= Bernd Bruegge =

German computer scientist

Bernd Bruegge (Bernd Brügge) (born 1951) is a German computer scientist, full professor at the Technical University of Munich (TUM) and the head of the Chair for Applied Software Engineering. He is also an adjunct associate professor at Carnegie Mellon University (CMU) in Pittsburgh.

== Biography ==
Born in 1951, Bruegge received a bachelor's degree in computer science at the University of Hamburg in 1978, a master's degree in computer science from Carnegie Mellon University in 1982 and a PhD degree in computer science from Carnegie Mellon University in 1985.

Bruegge has been a professor at the Technical University of Munich in Munich since 1997. From 2000 to 2003, he was a member of the Deutsche Telekom research committee. He has been a member of the research committee of Munich district (Münchner Kreis), a nonprofit association, since 2003 and member of the CIO Colloquium scientific advisory board since 2009. Bruegge is also the liaison professor for the German National Academic Foundation (Studienstiftung des Deutschen Volkes).

== Work ==
His principal research areas are Modeling and semantics, Computational intelligence and Machine learning, Knowledge Management and representation, Process support and human factors, and Process models and methodologies

== Publications ==
Bernd Bruegge is the author of the following books:
- Bernd Bruegge, Allen Dutoit: Object-Oriented Software Engineering: Using UML, Patterns and Java (Third Edition). Prentice Hall, 2009. ISBN 978-0136061250.
- Eva-Maria Kern, Heinz-Gerd Hegering, Bernd Brügge: Managing Development and Application of Digital Technologies. Springer. 2006. ISBN 3-540-34128-5.

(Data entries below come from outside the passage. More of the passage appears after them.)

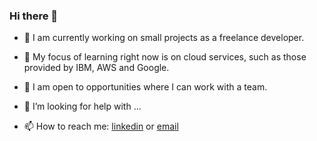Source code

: ### Hi there 👋

- 🔭 I am currently working on small projects as a freelance developer.
- 🌱 My focus of learning right now is on cloud services, such as those provided by IBM, AWS and Google.
- 👯 I am open to opportunities where I can work with a team.
- 🤔 I’m looking for help with ...


- 📫 How to reach me: [linkedin](https://www.linkedin.com/in/ivanseibel/) or [email](mailto:me@ivanseibel.dev)


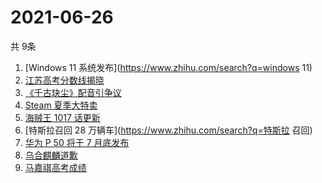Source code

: # 2021-06-26
  共 9条

  <!-- BEGIN -->
  <!-- 最后更新时间:Sat Jun 26 2021 07:08:58 GMT+0000 (Coordinated Universal Time) -->
  1. [Windows 11 系统发布](https://www.zhihu.com/search?q=windows 11)
1. [江苏高考分数线揭晓](https://www.zhihu.com/search?q=江西高考)
1. [《千古玦尘》配音引争议](https://www.zhihu.com/search?q=千古玦尘配音)
1. [Steam 夏季大特卖](https://www.zhihu.com/search?q=Steam)
1. [海贼王 1017 话更新](https://www.zhihu.com/search?q=海贼王)
1. [特斯拉召回 28 万辆车](https://www.zhihu.com/search?q=特斯拉 召回)
1. [华为 P 50 将于 7 月底发布](https://www.zhihu.com/search?q=华为p50)
1. [乌合麒麟道歉](https://www.zhihu.com/search?q=乌合麒麟)
1. [马嘉祺高考成绩](https://www.zhihu.com/search?q=马嘉祺高考)
  <!-- END -->
  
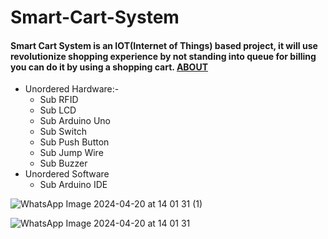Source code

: # Smart-Cart-System

#### Smart Cart System is an IOT(Internet of Things) based project, it will use revolutionize shopping experience by not standing into queue for billing you can do it by using a shopping cart. [ABOUT](https://abhixak.github.io/Cartify/about.html)
* Unordered Hardware:-
  * Sub RFID
  * Sub LCD
  * Sub Arduino Uno
  * Sub Switch
  * Sub Push Button
  * Sub Jump Wire
  * Sub Buzzer
* Unordered Software
  * Sub Arduino IDE

![WhatsApp Image 2024-04-20 at 14 01 31 (1)](https://github.com/khushboogup/Smart-Cart-System/assets/120629683/b774113f-a017-4053-a6cd-848c95db2850)

![WhatsApp Image 2024-04-20 at 14 01 31](https://github.com/khushboogup/Smart-Cart-System/assets/120629683/62e8c1ab-9c2f-4281-8d73-799a004dbf8c)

He is also the author of many academic papers, for example:
- Stephan Krusche, Dora Dzvonyar, Han Xu and Bernd Bruegge. Software Theater — Teaching Demo Oriented Prototyping. Transactions on Computing Education. ACM Journal. 2018
- Stephan Krusche, Bernd Bruegge, Irina Camilleri, Kirill Krinkin, Andreas Seitz and Cecil Wöbker. Chaordic Learning: A Case Study. 39th International Conference on Software Engineering (ICSE'17), Software Engineering Education and Training, pages 87–96. ACM. Buenos Aires - Argentina, May 2017
- Stephan Krusche, Andreas Seitz, Jürgen Börstler and Bernd Bruegge. Interactive Learning – Increasing Student Participation through Shorter Exercise Cycles. 19th Australasian Computing Education Conference (ACE'17), pages 17–26. ACM. Geelong - Australia, January 2017
- Bernd Bruegge, Stephan Krusche and Lukas Alperowitz. Software Engineering Project Courses with Industrial Clients. Transactions on Computing Education 15(4), pages 17:1-17:31. ACM Journal. 2015
- Bernd Bruegge, Allen Dutoit, Timo Wolf. Sysiphus: Enabling informal collaboration in global software development. In the proceedings of the International Conference on Global Software Engineering (ICGSE) 2006.
- Martin Bauer, Bernd Bruegge, et al. Design of a component-based augmented reality framework. In the Proceedings of IEEE and ACM International Symposium on Augmented Reality. 2001.
- Bernd Bruegge, Allen Dutoit, et al. Transatlantic project courses in a university environment. In the Proceedings of the 7th Asia-Pacific Software Engineering Conference (APSEC), 2000.
- Allen Dutoit, Bernd Bruegge. Communication metrics for software development. IEEE Transactions on Software Engineering, 24(8), pp. 615–628. 1998.
- Bernd Bruegge, Allen Dutoit. Communication metrics for software development. In the proceedings of the 19th ACM International Conference on Software Engineering (ICSE), 1997.
- Bernd Bruegge, Ben Bennington. Applications of mobile computing and communication. IEEE Personal Communications, 3(1), pp. 64–71. 1996.
- Bernd Bruegge, Robert Coyne. Teaching iterative and collaborative design: lessons and directions. Software Engineering Education, Springer, pp. 411–427, 1994.
- Bernd Bruegge, Tim Gottschalk, Bin Luo. A framework for dynamic program analyzers. In ACM SIGPLAN Notices, 28(10), 1993.
- Bernd Bruegge, Jim Blythe, et al. Object-oriented system modeling with OMT. In ACM SIGPLAN Notices, 27(10), pp. 359–376. 1992.
- Bernd Bruegge, Peter Hibbard. Generalized path expressions: A high-level debugging mechanism. Journal of Systems and Software, 3(4), pp. 265–276. 1983.
- Bernd Bruegge. Teaching an industry-oriented software engineering course. Software Engineering Education, Springer, pp. 63–87, 1992.